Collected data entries
• • • • • • •

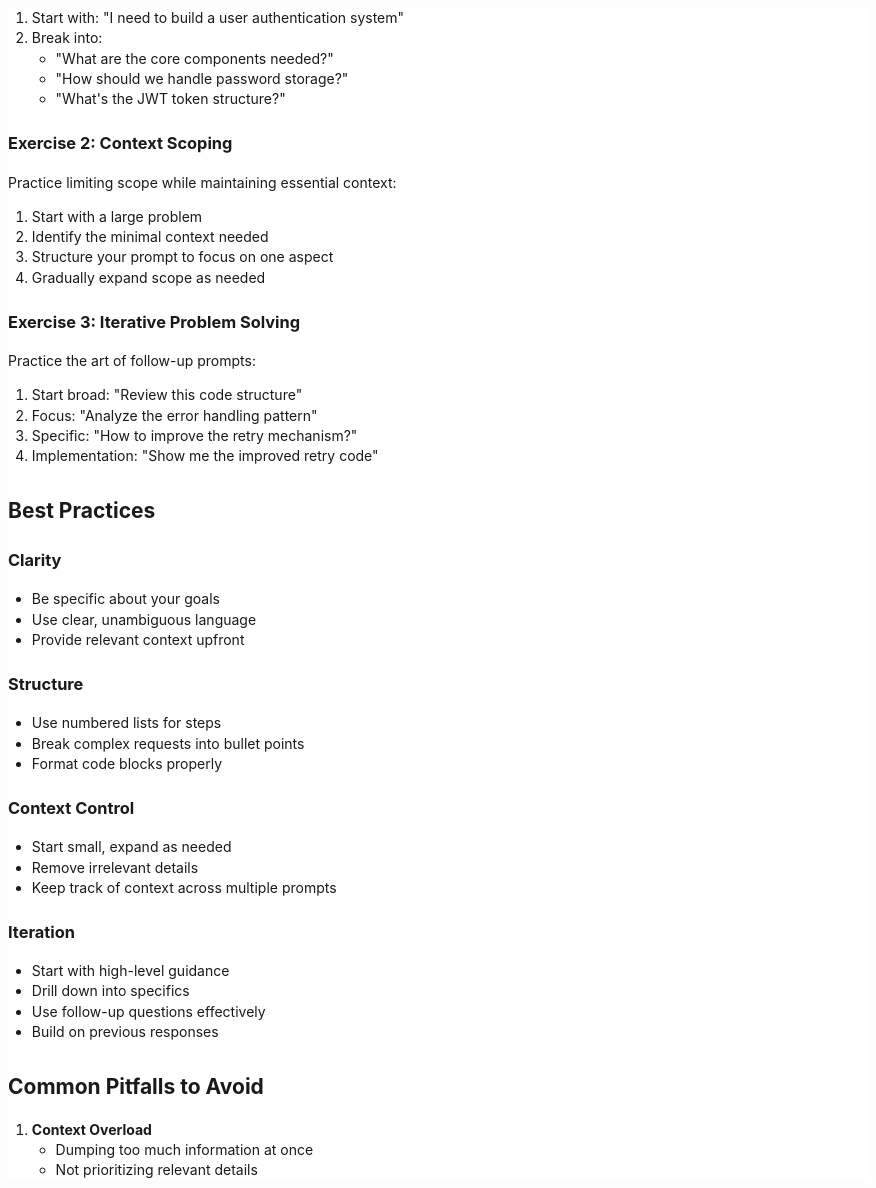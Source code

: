 1. Start with: "I need to build a user authentication system"
2. Break into:
   - "What are the core components needed?"
   - "How should we handle password storage?"
   - "What's the JWT token structure?"

### Exercise 2: Context Scoping
Practice limiting scope while maintaining essential context:

1. Start with a large problem
2. Identify the minimal context needed
3. Structure your prompt to focus on one aspect
4. Gradually expand scope as needed

### Exercise 3: Iterative Problem Solving
Practice the art of follow-up prompts:

1. Start broad: "Review this code structure"
2. Focus: "Analyze the error handling pattern"
3. Specific: "How to improve the retry mechanism?"
4. Implementation: "Show me the improved retry code"

## Best Practices

### Clarity
- Be specific about your goals
- Use clear, unambiguous language
- Provide relevant context upfront

### Structure
- Use numbered lists for steps
- Break complex requests into bullet points
- Format code blocks properly

### Context Control
- Start small, expand as needed
- Remove irrelevant details
- Keep track of context across multiple prompts

### Iteration
- Start with high-level guidance
- Drill down into specifics
- Use follow-up questions effectively
- Build on previous responses

## Common Pitfalls to Avoid

1. **Context Overload**
   - Dumping too much information at once
   - Not prioritizing relevant details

• • • • • • •

Task description: From the entries above, restate word for word the lines from the line containing "### Structure" to the line containing "- Build on previous responses", both ends included, and nothing more.

Written reply:
### Structure
- Use numbered lists for steps
- Break complex requests into bullet points
- Format code blocks properly

### Context Control
- Start small, expand as needed
- Remove irrelevant details
- Keep track of context across multiple prompts

### Iteration
- Start with high-level guidance
- Drill down into specifics
- Use follow-up questions effectively
- Build on previous responses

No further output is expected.